What is required:
Stop at the line that contains "- Created by [dtimes](https://github.com/dtimes)". Until then, set down each line of the records exactly, beginning with the first, and skip pictures.

Data for this exercise:
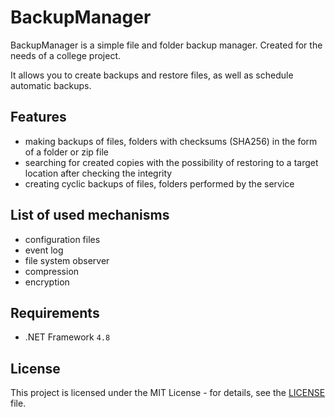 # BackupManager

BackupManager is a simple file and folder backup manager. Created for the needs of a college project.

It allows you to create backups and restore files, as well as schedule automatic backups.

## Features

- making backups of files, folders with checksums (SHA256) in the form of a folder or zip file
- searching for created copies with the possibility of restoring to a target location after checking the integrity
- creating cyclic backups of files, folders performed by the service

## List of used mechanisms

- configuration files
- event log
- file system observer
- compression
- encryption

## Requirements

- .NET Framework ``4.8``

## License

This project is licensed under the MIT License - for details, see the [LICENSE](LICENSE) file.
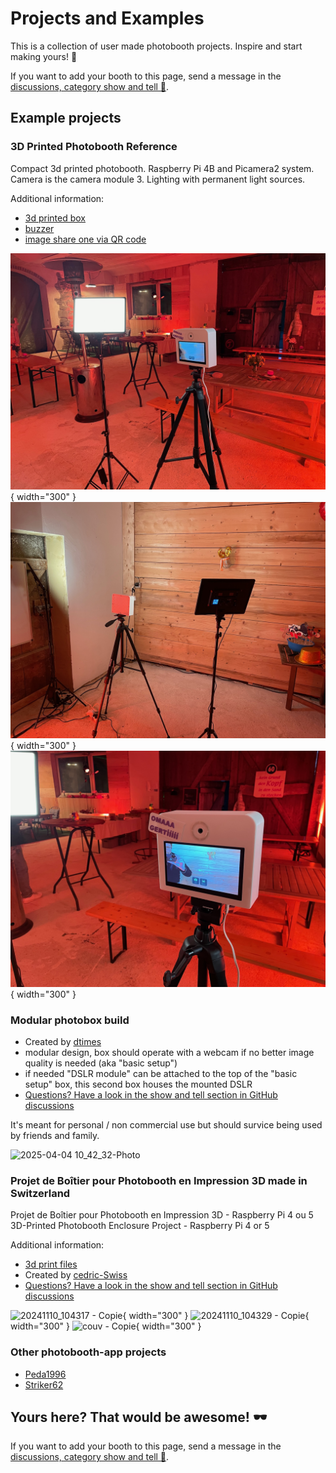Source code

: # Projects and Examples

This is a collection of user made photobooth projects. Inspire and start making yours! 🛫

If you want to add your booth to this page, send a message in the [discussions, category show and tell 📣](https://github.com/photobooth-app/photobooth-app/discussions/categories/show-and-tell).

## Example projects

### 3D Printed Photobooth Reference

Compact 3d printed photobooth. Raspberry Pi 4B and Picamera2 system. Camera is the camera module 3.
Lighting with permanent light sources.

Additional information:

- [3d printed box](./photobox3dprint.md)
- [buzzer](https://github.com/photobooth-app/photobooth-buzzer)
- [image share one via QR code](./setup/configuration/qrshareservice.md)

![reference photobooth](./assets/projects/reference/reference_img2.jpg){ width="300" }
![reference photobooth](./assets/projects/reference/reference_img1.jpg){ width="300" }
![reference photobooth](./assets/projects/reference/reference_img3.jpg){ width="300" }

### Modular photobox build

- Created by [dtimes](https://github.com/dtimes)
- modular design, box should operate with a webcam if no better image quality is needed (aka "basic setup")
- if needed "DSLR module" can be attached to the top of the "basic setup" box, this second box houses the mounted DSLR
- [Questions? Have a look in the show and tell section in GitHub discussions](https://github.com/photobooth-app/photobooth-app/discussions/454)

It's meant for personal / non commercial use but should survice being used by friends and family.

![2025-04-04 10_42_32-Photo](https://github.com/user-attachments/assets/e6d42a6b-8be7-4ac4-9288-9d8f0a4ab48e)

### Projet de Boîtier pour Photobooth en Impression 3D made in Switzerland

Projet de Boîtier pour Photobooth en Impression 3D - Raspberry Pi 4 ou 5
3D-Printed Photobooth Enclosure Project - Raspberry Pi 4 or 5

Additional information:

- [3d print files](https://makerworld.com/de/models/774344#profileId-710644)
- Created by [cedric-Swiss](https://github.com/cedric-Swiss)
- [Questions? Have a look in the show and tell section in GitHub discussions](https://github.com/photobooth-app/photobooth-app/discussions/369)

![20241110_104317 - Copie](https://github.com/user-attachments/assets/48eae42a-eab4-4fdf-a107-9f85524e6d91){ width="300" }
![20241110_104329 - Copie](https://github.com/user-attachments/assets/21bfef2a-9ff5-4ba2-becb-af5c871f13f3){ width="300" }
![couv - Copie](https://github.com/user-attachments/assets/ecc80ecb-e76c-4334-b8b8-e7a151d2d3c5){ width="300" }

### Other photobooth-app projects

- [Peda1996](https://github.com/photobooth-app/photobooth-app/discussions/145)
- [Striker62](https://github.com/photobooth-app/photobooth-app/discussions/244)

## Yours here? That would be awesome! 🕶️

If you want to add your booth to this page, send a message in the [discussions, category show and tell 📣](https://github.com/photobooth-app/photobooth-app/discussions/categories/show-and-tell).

Result for this exercise:
 # BackupManager

BackupManager is a simple file and folder backup manager. Created for the needs of a college project.

It allows you to create backups and restore files, as well as schedule automatic backups.

## Features

- making backups of files, folders with checksums (SHA256) in the form of a folder or zip file
- searching for created copies with the possibility of restoring to a target location after checking the integrity
- creating cyclic backups of files, folders performed by the service

## List of used mechanisms

- configuration files
- event log
- file system observer
- compression
- encryption

## Requirements

- .NET Framework ``4.8``

## License

This project is licensed under the MIT License - for details, see the [LICENSE](LICENSE) file.
Source code

: # Projects and Examples

This is a collection of user made photobooth projects. Inspire and start making yours! 🛫

If you want to add your booth to this page, send a message in the [discussions, category show and tell 📣](https://github.com/photobooth-app/photobooth-app/discussions/categories/show-and-tell).

## Example projects

### 3D Printed Photobooth Reference

Compact 3d printed photobooth. Raspberry Pi 4B and Picamera2 system. Camera is the camera module 3.
Lighting with permanent light sources.

Additional information:

- [3d printed box](./photobox3dprint.md)
- [buzzer](https://github.com/photobooth-app/photobooth-buzzer)
- [image share one via QR code](./setup/configuration/qrshareservice.md)

![reference photobooth](./assets/projects/reference/reference_img2.jpg){ width="300" }
![reference photobooth](./assets/projects/reference/reference_img1.jpg){ width="300" }
![reference photobooth](./assets/projects/reference/reference_img3.jpg){ width="300" }

### Modular photobox build

- Created by [dtimes](https://github.com/dtimes)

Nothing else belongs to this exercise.